**Work to complete**
Retype each line of the data below exactly, beginning with the first and ending with the one that contains "PickTime is a". Pictures do not belong in the copy.
(Beginning of Records for the task)
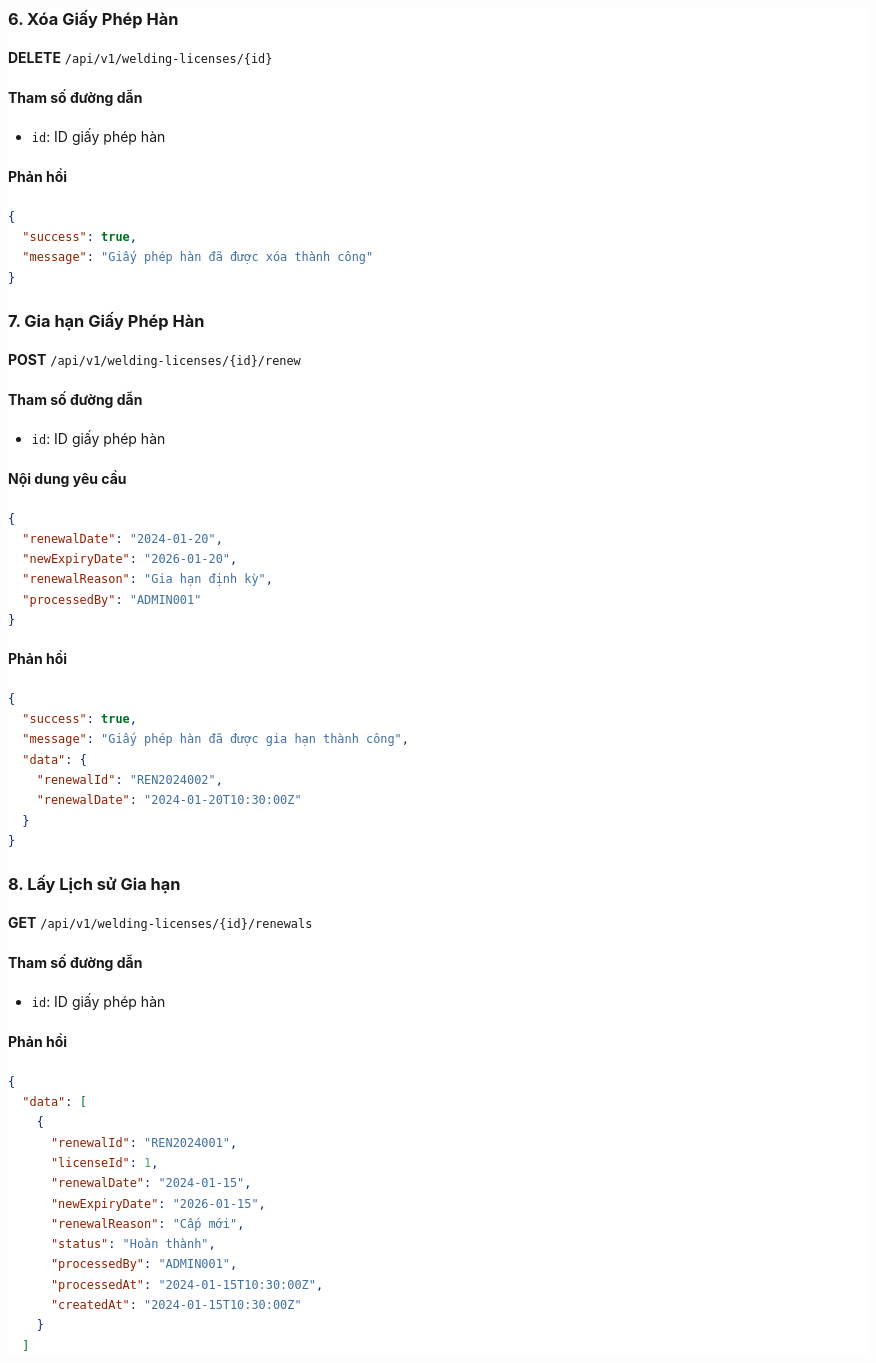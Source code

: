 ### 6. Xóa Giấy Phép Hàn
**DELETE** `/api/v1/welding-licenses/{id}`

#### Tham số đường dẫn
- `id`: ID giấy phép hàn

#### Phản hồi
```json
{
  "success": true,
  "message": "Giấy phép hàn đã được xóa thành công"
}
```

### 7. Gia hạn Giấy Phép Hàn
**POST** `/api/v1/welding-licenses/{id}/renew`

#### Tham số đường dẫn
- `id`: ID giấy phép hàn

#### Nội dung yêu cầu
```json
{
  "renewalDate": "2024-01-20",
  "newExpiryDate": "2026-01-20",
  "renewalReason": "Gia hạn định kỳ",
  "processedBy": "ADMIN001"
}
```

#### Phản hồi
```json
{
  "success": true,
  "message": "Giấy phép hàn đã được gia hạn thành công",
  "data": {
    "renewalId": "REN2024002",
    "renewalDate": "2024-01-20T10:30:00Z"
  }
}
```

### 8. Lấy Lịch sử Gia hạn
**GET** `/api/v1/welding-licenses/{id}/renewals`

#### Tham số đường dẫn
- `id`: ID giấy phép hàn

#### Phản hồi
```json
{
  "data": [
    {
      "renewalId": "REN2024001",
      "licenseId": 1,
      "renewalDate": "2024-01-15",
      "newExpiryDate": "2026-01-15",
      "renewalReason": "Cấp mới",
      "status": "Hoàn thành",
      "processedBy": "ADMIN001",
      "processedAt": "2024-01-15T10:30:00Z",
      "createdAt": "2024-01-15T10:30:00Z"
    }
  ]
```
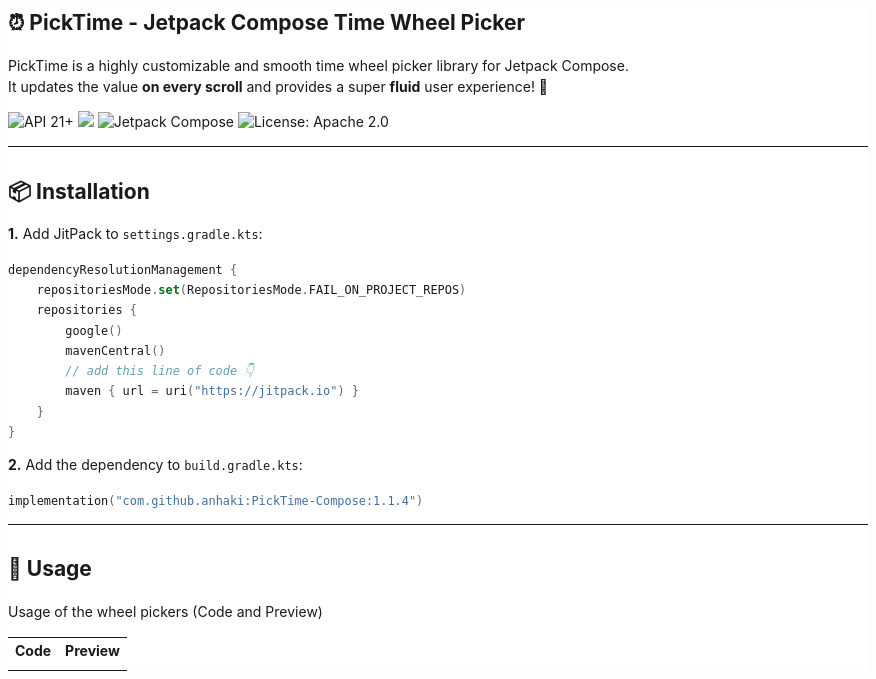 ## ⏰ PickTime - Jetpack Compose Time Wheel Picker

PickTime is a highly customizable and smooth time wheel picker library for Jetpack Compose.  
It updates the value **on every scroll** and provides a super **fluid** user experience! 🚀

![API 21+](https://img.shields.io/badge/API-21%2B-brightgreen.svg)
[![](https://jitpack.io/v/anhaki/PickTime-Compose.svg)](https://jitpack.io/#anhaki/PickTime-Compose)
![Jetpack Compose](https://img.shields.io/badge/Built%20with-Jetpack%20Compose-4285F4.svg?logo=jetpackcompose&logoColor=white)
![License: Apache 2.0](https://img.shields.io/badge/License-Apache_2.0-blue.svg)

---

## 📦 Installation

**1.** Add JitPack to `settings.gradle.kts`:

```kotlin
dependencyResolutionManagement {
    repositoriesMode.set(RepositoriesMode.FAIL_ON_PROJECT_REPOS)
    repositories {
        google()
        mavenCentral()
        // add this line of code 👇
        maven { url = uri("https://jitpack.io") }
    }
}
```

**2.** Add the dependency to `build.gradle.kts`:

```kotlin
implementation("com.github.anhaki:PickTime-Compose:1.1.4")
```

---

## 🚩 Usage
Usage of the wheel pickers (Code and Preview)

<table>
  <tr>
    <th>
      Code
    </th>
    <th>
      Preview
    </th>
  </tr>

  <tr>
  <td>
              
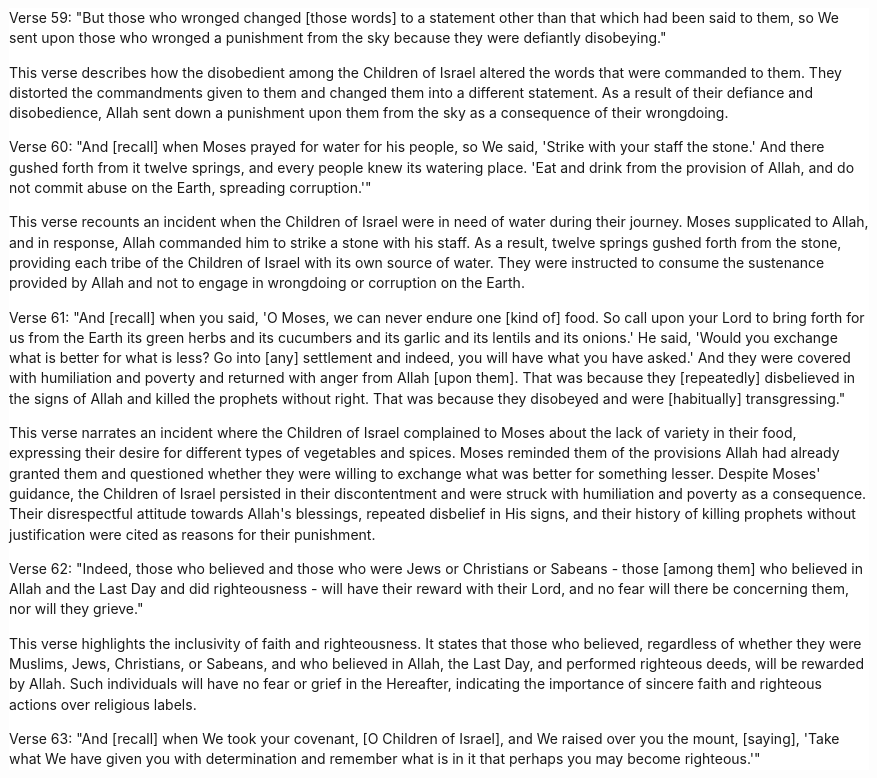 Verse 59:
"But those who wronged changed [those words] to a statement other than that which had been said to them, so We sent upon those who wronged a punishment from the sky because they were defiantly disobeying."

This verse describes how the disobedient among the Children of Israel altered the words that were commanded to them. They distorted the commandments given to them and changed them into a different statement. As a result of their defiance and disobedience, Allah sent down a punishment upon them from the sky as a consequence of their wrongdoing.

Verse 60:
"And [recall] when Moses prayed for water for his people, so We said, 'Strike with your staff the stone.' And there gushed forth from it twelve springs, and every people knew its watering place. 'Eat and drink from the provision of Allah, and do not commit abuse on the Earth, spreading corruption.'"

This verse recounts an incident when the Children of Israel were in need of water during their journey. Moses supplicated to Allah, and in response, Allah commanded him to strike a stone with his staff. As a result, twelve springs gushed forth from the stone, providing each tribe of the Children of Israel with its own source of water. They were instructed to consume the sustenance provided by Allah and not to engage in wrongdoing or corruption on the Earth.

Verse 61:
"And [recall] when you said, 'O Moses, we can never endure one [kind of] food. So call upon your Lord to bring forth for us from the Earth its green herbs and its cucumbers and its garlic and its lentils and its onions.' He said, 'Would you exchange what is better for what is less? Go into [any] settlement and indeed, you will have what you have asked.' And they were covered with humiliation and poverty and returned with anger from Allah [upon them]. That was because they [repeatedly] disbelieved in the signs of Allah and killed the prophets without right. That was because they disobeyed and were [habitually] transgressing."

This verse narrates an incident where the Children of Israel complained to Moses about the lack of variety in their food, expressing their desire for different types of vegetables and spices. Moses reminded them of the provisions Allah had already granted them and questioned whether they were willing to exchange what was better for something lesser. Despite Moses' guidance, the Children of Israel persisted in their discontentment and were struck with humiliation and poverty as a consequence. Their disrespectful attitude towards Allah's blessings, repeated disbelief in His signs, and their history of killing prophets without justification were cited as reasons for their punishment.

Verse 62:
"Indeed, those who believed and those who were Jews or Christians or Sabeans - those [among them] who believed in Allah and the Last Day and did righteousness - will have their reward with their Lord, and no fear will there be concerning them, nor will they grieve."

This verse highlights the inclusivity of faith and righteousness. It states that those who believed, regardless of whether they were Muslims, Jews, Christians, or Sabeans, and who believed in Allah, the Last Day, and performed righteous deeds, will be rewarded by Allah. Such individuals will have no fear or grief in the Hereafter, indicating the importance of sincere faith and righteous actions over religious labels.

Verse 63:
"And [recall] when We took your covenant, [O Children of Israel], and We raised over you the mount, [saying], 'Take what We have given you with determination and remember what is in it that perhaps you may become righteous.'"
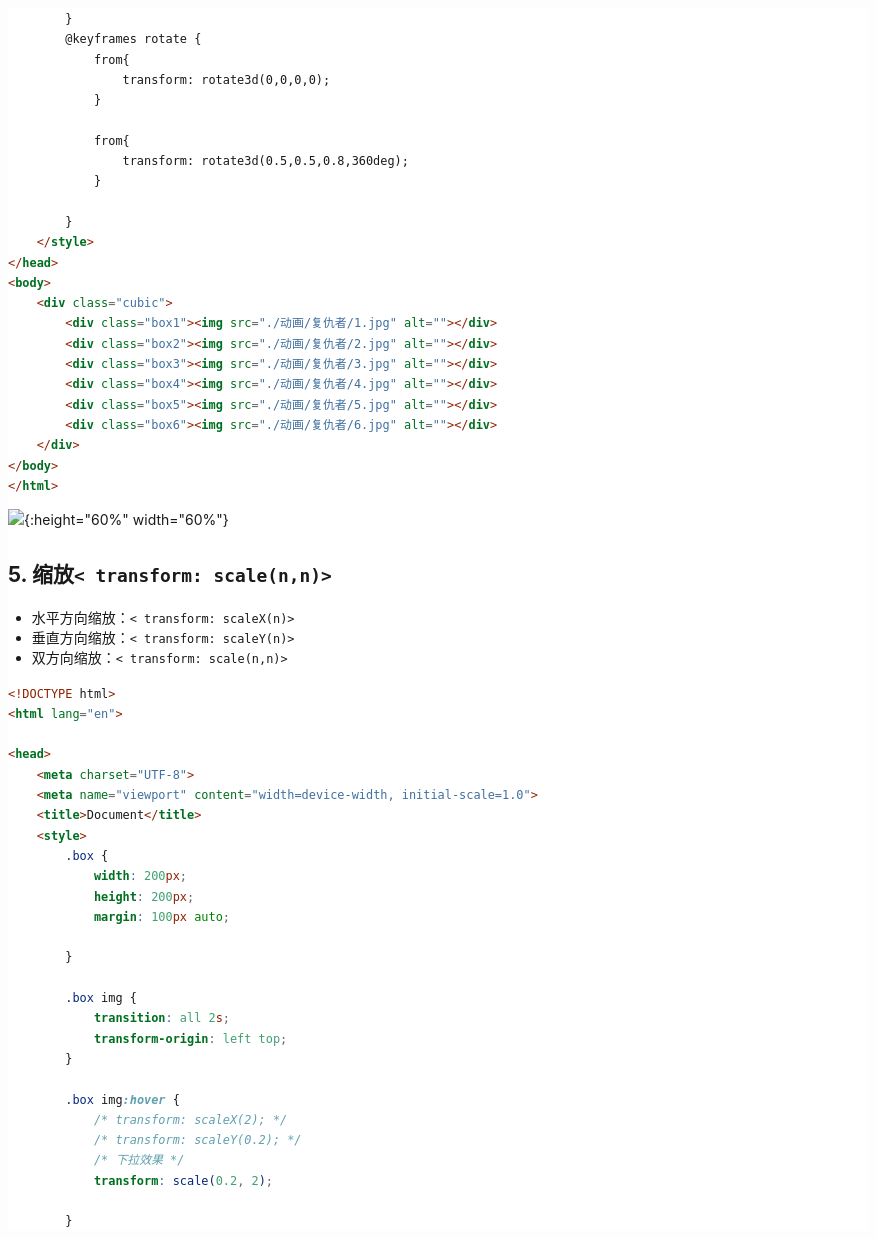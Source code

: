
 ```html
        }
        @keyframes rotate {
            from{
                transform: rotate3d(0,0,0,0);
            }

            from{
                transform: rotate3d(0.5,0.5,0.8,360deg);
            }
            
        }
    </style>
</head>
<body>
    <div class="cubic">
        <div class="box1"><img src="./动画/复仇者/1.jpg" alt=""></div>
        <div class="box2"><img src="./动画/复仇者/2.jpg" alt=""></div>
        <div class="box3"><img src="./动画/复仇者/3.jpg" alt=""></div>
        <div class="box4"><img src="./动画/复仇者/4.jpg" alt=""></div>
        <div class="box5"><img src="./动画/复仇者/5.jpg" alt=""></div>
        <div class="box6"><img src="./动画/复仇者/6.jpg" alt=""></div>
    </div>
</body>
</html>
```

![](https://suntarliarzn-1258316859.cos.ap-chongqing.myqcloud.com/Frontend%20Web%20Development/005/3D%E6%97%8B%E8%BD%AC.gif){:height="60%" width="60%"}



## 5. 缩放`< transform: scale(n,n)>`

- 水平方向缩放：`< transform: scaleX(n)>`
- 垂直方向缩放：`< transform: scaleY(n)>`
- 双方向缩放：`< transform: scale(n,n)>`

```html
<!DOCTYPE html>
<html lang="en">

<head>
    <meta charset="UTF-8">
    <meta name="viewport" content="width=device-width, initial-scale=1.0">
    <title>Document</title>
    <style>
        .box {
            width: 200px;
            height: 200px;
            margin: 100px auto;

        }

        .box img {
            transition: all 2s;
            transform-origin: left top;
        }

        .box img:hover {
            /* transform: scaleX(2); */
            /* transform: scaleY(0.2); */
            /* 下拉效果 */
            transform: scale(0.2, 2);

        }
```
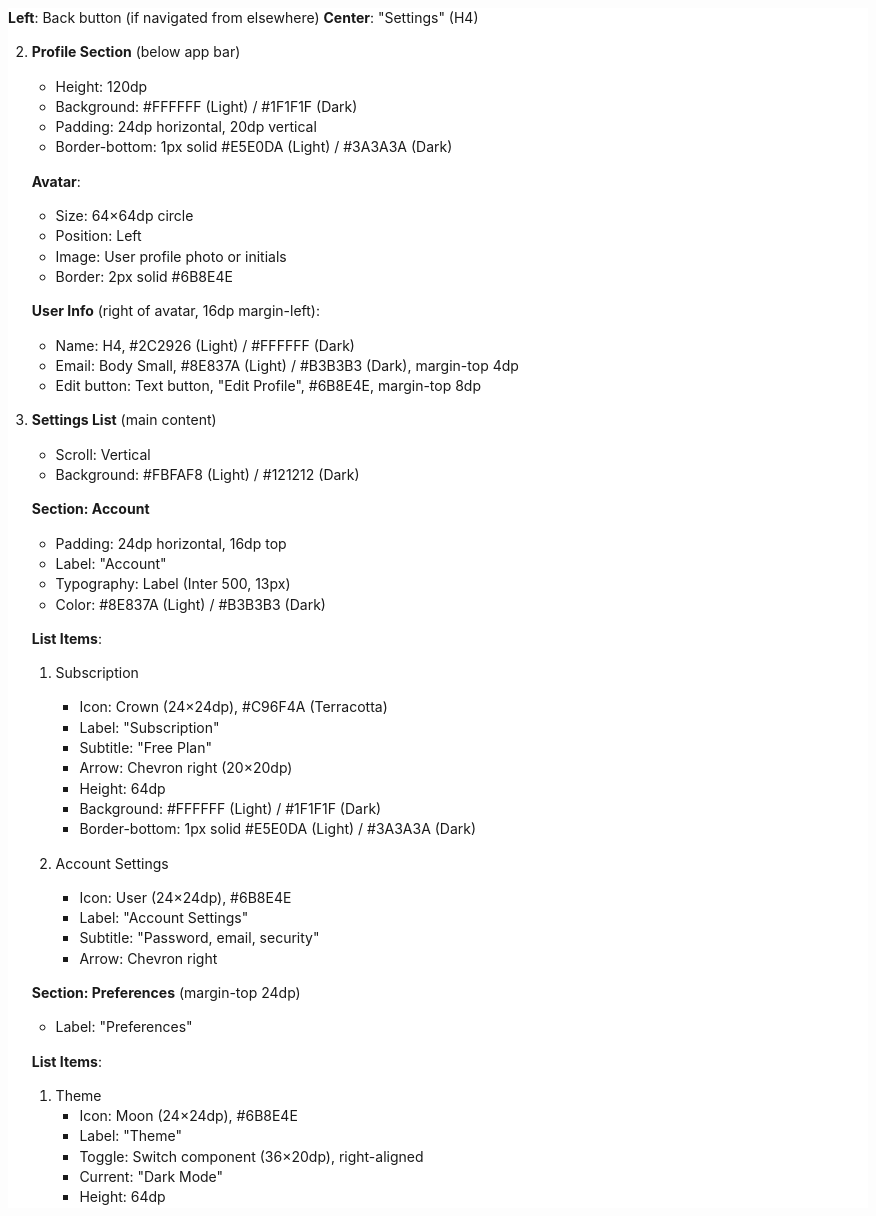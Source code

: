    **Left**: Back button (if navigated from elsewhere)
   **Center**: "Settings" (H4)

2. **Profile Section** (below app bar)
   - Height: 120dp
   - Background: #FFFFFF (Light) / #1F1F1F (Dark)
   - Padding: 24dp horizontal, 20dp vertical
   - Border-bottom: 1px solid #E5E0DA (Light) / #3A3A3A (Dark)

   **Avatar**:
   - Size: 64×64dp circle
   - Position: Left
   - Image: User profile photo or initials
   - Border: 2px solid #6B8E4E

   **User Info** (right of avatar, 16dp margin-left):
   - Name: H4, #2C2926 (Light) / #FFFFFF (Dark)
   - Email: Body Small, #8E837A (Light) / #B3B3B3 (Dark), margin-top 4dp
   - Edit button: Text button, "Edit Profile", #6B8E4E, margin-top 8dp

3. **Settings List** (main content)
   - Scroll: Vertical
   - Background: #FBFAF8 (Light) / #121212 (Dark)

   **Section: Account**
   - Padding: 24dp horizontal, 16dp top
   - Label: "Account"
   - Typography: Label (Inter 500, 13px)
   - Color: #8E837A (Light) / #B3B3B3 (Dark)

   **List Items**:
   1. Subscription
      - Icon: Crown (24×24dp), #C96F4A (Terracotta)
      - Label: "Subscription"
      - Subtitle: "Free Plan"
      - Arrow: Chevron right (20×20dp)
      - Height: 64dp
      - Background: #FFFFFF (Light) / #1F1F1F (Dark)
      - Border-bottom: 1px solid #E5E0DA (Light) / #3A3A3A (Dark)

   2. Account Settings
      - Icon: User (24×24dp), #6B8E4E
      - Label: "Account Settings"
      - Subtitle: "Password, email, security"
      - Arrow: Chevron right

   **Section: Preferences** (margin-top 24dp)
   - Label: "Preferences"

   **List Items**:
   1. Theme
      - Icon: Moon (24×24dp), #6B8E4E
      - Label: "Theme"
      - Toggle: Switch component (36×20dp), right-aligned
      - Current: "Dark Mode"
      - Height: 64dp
(End of Records for the task)
**Result**
Source code

: ### 6. Xóa Giấy Phép Hàn
**DELETE** `/api/v1/welding-licenses/{id}`

#### Tham số đường dẫn
- `id`: ID giấy phép hàn

#### Phản hồi
```json
{
  "success": true,
  "message": "Giấy phép hàn đã được xóa thành công"
}
```

### 7. Gia hạn Giấy Phép Hàn
**POST** `/api/v1/welding-licenses/{id}/renew`

#### Tham số đường dẫn
- `id`: ID giấy phép hàn

#### Nội dung yêu cầu
```json
{
  "renewalDate": "2024-01-20",
  "newExpiryDate": "2026-01-20",
  "renewalReason": "Gia hạn định kỳ",
  "processedBy": "ADMIN001"
}
```

#### Phản hồi
```json
{
  "success": true,
  "message": "Giấy phép hàn đã được gia hạn thành công",
  "data": {
    "renewalId": "REN2024002",
    "renewalDate": "2024-01-20T10:30:00Z"
  }
}
```

### 8. Lấy Lịch sử Gia hạn
**GET** `/api/v1/welding-licenses/{id}/renewals`

#### Tham số đường dẫn
- `id`: ID giấy phép hàn

#### Phản hồi
```json
{
  "data": [
    {
      "renewalId": "REN2024001",
      "licenseId": 1,
      "renewalDate": "2024-01-15",
      "newExpiryDate": "2026-01-15",
      "renewalReason": "Cấp mới",
      "status": "Hoàn thành",
      "processedBy": "ADMIN001",
      "processedAt": "2024-01-15T10:30:00Z",
      "createdAt": "2024-01-15T10:30:00Z"
    }
  ]
```
 ## ⏰ PickTime - Jetpack Compose Time Wheel Picker

PickTime is a highly customizable and smooth time wheel picker library for Jetpack Compose.  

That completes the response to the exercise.